LAWS(PVC)-1930-7-23

RANCHHORE Vs. BANSIDHAR

Decided On July 04, 1930
RANCHHORE Appellant
V/S
BANSIDHAR Respondents

JUDGEMENT

(1.) This is a second appeal by three defendants, who are transferees from a mortgagor. The facts are that on 19 February 1926 Mt. Sarawan the mother and guardian of a minor Tunde executed a simple mortgage deed for Rs. 775 in favour of the plaintiff Bansidhar. Tunde died when he was a minor and his widow defendant 1 Mt. Larhai alias Raja Beti, executed a sale deed of her right to redeem in favour of defendants 2 to 5, the appellants before us. The plaintiff has brought a suit to enforce his simple mortgage deed by sale. The Court of first instance granted a preliminary decree under Order 34, Rule 4 but stated that a final decree could not be granted because the property could not be sold owing to Section 16, Bundelkhand Land Alienation Act. In first appeal the lower appellate Court has ordered that defendants be given six months time to pay the decretal amount, and if they do not do so within that period the plaintiff will be entitled to recover the money by getting a temporary alienation of the mortgaged property from the Court. The only point taken in second appeal by the transferee-defendants is that this remedy, granted by the lower appellate Court is opposed to the Bundelkhand Land Alienation Act, and that the suit should have been dismissed because the civil Court cannot grant any decree or give any direction affecting the landed property.

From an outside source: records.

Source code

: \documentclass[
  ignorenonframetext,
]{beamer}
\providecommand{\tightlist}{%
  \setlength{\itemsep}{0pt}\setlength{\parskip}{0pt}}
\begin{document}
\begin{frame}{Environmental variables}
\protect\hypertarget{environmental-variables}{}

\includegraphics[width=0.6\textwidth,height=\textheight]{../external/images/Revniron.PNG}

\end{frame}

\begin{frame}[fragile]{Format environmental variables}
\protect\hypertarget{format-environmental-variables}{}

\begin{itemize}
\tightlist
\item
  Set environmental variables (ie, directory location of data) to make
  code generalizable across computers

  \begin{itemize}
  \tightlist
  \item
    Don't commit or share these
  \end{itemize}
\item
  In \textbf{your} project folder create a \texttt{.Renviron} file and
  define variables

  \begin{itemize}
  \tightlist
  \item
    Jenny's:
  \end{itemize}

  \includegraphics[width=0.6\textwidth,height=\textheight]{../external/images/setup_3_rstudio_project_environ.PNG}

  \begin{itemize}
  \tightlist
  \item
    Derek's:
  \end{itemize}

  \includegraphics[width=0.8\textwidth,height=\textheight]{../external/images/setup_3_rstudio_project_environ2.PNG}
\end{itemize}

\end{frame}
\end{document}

(2.) The argument in appeal before us is a very simple one, whether Section 16, Bundelkhand Land Alienation Act does or does not bar the remedy of a simple mortgagee to obtain sale of the mortgaged property. We have been referred to the Full Bench ruling of Ram Sahai Singh V/s. Debi Din , in which it was held that where a simple mortgage has been executed by one member of an agricultural tribe in Bundelkhand in favour of another member of an agricultural tribe, Section 9 of that Act will not apply. This ruling was decided by a majority of two out of three Judges. The two Judges in the majority both stated that Section 16 of that Act would bar the remedy by sale in execution of the simple mortgage decree. We were also referred to the cage of Kalka Praaad V/s. Ajudhia Prasad . This was a case of a mortgage by conditional sale, and the remedy granted was foreclosure. That however has no direct bearing on the case before us which deals with a simple mortgage. The learned Counsel for the plaintiff invited our attention to certain remarks of one of the learned Judges in Kalha Prasad V/s. Ajudhia Prasad in which be repeated the view which ha had held as a Judge in the minority in the Full Bench ruling mentioned above. The parties in the present case to the mortgage deed are both agriculturists. Some doubt has been raised in argument of the precise meaning and intention of various sections of the Bundelkhand Land Alienation Act. We consider that the scheme of this Act is as follows: Firstly, in regard to usufructuary mortgages and mortgages by conditional sale made by an agriculturist in favour of an agriculturist, no restraint is made on such mortgages by this Act. Secondly, in the case of usufructuary mortgages and mortgages by conditional sale made by an agriculturist, in favour of a non-agriculturist, Section 6 of the Act lays down the restriction that, the period for which the mortgagee will be entitled to hold possession is restricted to 20 years. Thirdly, in the case of simple mortgages by an agriculturist in favour either of an agriculturist or of non- agriculturist, in both cases Section 16 of the Act bars any remedy by sale in execution of a simple mortgage.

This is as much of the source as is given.